----- Material provided
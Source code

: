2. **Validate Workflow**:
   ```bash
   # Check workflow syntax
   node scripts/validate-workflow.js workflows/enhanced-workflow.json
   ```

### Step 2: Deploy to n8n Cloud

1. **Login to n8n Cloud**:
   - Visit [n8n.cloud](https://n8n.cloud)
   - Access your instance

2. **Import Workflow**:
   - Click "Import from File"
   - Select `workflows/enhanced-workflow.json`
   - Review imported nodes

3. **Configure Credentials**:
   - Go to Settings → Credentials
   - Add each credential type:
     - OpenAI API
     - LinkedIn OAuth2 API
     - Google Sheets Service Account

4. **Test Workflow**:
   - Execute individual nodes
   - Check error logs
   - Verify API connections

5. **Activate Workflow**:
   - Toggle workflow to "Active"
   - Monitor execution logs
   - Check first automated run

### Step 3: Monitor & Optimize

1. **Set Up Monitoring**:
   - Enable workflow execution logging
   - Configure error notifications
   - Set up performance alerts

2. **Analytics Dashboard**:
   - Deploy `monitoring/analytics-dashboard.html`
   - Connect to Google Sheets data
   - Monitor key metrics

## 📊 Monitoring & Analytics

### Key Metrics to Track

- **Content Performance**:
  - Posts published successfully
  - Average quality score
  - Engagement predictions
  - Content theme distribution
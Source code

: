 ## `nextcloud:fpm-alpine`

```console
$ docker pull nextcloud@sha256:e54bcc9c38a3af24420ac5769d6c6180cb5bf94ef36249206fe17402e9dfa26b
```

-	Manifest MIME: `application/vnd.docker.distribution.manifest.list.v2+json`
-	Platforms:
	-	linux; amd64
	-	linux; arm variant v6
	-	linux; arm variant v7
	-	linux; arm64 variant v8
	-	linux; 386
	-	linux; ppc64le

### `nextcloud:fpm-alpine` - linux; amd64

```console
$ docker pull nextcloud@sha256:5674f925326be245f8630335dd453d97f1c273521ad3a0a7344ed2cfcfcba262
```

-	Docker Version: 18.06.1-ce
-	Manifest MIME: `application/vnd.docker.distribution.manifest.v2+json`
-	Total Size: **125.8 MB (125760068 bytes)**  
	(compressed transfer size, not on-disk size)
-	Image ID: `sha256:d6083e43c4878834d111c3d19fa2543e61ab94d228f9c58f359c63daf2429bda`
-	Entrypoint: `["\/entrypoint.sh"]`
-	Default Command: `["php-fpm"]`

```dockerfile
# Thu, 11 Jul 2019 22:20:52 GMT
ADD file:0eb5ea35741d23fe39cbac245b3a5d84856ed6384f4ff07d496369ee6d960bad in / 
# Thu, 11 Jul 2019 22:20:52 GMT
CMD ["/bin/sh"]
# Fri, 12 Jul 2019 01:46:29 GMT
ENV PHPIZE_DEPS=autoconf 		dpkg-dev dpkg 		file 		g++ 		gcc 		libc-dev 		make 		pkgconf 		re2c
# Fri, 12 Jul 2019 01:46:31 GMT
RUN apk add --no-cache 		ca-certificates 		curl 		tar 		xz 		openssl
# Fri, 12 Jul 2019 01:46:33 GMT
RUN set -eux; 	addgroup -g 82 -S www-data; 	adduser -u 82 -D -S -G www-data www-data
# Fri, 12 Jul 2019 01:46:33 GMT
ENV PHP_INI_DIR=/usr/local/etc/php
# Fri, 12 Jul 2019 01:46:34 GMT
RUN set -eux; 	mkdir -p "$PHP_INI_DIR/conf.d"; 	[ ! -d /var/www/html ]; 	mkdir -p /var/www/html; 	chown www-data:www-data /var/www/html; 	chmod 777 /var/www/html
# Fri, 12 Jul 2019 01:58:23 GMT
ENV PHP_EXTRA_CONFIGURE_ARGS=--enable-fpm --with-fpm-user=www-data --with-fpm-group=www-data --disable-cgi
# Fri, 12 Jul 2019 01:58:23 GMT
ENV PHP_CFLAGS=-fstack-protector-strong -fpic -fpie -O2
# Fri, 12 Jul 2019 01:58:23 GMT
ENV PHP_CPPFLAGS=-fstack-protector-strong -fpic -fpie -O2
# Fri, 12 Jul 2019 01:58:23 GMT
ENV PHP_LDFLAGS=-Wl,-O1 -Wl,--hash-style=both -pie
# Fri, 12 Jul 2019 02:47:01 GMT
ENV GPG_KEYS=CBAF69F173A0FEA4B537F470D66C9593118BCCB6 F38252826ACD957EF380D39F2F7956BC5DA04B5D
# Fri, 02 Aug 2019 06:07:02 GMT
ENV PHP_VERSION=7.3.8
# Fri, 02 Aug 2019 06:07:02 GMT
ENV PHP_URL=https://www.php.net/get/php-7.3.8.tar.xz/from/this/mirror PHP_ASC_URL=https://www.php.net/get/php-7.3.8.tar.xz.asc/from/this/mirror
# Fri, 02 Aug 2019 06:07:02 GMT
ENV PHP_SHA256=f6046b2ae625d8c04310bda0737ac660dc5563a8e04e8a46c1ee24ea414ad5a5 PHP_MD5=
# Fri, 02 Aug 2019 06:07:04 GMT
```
----------
> **Problem description**
Look through the material and find each line that includes "Sheets", then copy it.

> **Response to the task**
     - Google Sheets Service Account
   - Connect to Google Sheets data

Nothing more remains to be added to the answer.